2022-05-20  Staff Reporter

Opinion - Foreign land ownership and Article 16 constitutional promise

Job Shipululo Amupanda

Maitjituavi Stanley Kavetu

Benedick Moody Louw

In 2018, the conscious activists and concerned Namibians marched to the National Assembly to submit a petition to the Speaker of the National Assembly on foreign ownership of land. 

To assist members of parliament, the petition came in the form of a draft bill that provided an understandable context and content.

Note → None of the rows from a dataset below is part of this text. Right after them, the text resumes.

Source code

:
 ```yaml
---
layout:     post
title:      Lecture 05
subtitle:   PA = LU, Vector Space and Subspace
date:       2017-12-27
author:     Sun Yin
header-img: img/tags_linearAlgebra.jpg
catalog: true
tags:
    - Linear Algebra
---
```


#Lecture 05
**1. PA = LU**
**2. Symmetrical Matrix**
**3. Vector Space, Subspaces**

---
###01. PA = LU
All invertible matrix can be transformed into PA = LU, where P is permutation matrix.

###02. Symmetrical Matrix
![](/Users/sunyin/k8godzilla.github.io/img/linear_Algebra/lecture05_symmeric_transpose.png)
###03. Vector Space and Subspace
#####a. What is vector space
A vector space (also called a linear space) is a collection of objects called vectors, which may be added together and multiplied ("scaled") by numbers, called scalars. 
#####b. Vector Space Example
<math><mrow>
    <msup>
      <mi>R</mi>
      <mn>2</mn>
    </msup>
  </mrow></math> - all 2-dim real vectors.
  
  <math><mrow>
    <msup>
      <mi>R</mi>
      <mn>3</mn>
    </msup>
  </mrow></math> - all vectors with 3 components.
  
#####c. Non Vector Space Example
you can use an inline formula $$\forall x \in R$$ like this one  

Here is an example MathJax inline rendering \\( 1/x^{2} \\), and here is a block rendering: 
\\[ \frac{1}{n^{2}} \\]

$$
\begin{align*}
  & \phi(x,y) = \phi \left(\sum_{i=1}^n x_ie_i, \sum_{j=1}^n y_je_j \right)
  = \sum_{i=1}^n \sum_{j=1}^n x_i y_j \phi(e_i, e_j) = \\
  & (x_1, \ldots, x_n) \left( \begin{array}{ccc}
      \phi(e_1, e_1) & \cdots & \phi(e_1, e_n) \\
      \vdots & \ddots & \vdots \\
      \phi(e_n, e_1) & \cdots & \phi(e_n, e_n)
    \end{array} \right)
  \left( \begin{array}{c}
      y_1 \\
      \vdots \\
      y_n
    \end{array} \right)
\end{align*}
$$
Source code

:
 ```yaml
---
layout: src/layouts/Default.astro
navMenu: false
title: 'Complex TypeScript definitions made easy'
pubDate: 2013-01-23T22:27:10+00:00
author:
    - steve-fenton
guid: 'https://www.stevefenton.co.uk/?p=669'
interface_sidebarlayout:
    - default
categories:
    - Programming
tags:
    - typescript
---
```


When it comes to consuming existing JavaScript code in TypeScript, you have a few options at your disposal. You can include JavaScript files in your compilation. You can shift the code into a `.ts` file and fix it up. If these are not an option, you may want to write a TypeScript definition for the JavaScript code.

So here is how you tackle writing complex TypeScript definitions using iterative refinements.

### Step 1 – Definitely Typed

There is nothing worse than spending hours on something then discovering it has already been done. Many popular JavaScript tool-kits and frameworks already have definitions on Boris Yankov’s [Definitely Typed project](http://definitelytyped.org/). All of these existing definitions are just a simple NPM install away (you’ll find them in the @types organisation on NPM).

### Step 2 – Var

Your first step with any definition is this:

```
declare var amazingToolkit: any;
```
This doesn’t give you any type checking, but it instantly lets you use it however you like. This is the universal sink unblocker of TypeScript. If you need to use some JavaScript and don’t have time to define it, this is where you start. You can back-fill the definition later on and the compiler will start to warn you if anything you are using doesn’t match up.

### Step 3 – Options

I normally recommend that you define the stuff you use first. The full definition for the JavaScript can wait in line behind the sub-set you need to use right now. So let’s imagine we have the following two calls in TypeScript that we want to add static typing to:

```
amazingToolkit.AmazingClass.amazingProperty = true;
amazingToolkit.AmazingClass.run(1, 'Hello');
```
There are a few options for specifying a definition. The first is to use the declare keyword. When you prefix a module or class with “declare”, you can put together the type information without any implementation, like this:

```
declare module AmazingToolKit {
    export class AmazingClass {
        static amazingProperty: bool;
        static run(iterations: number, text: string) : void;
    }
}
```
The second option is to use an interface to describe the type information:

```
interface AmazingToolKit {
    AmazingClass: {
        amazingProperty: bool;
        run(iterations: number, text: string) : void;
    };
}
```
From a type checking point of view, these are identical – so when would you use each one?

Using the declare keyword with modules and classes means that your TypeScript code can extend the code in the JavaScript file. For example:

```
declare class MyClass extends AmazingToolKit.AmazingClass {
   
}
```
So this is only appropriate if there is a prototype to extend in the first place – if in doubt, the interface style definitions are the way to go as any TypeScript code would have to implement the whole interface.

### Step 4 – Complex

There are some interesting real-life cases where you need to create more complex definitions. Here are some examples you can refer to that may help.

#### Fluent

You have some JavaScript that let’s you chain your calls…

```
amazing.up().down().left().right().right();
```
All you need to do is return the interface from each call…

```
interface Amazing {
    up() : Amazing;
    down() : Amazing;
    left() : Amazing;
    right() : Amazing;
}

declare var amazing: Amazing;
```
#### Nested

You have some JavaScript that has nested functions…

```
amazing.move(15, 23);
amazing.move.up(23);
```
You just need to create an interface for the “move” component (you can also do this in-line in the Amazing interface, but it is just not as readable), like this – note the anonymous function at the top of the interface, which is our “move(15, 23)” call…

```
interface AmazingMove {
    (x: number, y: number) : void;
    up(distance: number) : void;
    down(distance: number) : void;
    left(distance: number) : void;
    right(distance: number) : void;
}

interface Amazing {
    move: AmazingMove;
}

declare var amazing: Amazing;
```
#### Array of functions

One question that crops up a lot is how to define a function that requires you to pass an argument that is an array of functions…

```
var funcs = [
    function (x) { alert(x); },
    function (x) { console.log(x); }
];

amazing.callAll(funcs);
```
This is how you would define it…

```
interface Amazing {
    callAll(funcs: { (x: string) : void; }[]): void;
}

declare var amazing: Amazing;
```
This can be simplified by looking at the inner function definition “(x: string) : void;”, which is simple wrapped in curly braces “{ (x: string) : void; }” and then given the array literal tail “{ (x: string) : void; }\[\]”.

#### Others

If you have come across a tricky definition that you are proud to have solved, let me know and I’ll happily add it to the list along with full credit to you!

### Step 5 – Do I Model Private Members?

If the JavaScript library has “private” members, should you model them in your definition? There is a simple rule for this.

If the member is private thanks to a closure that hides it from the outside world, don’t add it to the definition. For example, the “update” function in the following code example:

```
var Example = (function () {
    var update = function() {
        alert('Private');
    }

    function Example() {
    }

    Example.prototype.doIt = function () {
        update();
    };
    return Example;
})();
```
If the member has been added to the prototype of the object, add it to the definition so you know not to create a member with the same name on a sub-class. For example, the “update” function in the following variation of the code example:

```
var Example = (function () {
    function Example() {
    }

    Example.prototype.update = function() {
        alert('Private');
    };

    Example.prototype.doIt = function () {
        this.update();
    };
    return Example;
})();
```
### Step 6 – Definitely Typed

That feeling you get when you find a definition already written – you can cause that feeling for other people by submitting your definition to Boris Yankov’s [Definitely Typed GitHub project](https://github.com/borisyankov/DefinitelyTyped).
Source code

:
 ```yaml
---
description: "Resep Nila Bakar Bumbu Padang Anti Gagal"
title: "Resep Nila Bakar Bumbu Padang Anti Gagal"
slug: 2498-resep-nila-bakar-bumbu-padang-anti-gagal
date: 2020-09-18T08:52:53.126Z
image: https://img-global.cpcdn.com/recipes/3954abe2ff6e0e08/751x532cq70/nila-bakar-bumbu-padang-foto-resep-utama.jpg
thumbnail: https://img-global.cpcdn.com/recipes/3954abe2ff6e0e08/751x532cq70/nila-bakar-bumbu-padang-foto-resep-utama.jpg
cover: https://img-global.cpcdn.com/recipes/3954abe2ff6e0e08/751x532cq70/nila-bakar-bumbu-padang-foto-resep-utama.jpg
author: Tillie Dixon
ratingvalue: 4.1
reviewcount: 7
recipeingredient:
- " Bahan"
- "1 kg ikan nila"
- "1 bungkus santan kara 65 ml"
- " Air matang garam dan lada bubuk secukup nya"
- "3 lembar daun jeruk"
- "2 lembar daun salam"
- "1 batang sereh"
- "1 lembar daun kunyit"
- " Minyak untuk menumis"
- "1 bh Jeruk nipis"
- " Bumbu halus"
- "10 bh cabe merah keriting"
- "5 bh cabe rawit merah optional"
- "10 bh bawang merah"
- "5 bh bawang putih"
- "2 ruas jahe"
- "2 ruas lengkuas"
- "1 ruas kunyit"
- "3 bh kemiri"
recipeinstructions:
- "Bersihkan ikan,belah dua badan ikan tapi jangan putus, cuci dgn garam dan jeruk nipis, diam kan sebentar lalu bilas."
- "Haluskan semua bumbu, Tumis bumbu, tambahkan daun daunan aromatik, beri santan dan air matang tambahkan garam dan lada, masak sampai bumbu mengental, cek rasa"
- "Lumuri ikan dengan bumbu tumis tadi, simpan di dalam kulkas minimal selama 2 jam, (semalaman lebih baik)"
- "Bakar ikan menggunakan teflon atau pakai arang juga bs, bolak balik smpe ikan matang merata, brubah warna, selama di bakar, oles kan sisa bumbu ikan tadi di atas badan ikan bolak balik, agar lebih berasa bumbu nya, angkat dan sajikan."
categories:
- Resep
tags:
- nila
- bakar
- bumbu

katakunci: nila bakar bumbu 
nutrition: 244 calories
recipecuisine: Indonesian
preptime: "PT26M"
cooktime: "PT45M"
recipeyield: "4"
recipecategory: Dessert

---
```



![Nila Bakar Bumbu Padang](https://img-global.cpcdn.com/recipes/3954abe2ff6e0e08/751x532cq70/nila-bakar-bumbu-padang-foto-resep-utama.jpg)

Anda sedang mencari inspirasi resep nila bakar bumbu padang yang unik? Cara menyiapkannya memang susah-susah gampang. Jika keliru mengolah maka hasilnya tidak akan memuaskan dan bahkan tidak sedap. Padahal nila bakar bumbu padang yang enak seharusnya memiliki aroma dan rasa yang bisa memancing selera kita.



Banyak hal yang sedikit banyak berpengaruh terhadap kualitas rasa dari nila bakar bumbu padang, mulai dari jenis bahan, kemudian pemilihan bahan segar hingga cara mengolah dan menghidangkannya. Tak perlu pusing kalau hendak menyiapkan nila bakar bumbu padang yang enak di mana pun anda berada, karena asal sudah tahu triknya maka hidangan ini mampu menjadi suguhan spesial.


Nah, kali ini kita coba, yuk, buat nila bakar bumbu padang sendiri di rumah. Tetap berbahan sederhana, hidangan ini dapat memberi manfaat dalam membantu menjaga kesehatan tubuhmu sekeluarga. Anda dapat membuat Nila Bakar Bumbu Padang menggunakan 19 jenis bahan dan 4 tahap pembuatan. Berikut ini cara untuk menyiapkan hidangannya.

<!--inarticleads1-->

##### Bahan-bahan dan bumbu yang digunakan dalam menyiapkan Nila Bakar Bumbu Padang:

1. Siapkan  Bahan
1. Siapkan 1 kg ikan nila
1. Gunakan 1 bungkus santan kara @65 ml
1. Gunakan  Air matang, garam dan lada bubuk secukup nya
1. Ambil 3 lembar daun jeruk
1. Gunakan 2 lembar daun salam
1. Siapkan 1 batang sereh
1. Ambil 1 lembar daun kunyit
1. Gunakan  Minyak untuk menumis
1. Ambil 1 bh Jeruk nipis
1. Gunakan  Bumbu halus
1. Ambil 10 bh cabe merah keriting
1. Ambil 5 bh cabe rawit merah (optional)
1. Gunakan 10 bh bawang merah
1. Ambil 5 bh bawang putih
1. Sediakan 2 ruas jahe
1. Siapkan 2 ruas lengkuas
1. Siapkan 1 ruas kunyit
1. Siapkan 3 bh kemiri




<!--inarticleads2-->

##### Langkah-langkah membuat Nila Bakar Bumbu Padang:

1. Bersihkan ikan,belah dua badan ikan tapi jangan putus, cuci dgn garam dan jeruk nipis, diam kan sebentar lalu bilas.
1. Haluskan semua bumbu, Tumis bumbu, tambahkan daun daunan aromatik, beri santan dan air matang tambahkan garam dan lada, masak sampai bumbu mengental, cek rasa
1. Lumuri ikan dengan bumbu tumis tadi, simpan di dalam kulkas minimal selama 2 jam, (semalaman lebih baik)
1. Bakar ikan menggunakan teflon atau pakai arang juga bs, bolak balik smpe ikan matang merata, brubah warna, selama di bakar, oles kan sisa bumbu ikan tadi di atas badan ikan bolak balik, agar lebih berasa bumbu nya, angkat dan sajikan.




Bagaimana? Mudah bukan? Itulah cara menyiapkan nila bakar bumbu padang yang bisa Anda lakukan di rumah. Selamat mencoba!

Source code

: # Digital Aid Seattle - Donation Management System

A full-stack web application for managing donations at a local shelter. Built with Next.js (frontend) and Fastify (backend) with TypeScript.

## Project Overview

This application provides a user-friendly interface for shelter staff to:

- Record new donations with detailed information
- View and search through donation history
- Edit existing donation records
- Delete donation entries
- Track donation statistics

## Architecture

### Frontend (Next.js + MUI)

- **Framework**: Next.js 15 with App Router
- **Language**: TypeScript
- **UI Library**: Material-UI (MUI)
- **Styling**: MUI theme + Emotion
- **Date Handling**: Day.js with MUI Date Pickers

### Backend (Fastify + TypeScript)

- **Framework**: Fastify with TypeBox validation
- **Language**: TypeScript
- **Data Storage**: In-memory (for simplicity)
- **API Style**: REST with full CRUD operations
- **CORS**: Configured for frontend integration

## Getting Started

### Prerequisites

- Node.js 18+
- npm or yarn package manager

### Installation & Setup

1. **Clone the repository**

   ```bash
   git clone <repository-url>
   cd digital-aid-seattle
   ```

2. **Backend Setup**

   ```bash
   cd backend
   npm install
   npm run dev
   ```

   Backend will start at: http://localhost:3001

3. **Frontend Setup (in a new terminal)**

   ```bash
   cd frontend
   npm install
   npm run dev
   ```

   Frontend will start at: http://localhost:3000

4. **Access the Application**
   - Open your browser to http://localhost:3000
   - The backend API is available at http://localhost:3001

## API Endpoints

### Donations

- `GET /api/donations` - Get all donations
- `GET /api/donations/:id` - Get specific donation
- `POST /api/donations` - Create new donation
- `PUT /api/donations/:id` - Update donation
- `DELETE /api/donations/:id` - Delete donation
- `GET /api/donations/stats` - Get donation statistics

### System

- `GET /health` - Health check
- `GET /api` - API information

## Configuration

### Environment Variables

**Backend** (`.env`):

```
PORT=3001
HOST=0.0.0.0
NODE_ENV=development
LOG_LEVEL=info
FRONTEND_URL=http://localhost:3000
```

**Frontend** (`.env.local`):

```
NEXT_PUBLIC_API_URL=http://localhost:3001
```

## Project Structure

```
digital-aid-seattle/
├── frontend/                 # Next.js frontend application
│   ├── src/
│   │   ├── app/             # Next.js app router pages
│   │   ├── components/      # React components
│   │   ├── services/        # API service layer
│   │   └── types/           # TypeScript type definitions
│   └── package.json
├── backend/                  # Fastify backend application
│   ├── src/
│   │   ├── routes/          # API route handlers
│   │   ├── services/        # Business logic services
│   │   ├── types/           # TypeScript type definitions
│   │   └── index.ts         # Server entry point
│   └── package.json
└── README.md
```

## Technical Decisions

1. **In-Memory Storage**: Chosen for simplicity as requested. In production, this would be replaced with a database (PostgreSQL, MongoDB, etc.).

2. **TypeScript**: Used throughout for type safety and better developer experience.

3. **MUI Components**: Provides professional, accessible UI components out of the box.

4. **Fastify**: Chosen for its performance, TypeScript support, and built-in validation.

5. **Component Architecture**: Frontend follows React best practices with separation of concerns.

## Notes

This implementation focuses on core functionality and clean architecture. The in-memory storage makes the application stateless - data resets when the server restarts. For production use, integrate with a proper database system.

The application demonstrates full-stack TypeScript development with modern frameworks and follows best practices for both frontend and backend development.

It is for the first time that citizens submitted a bill to parliament. 

The law-making process has always been dominated by the executive through its Cabinet committee on legislation. 

Parliament is dwarfed and effectively surrendered itself to this committee. 

Our dear departed former speaker of the National Assembly Theo-Ben Gurirab once bemoaned executive dominance over the legislature. 

At the time the bill was submitted, the executive had circumvented the law and indirectly sold several farms to a Russian billionaire in the Dordabis area. This billionaire had advertised a bribe in a screaming full-page advertisement in the local media, seducing salivating corrupt political elite governing land affairs. 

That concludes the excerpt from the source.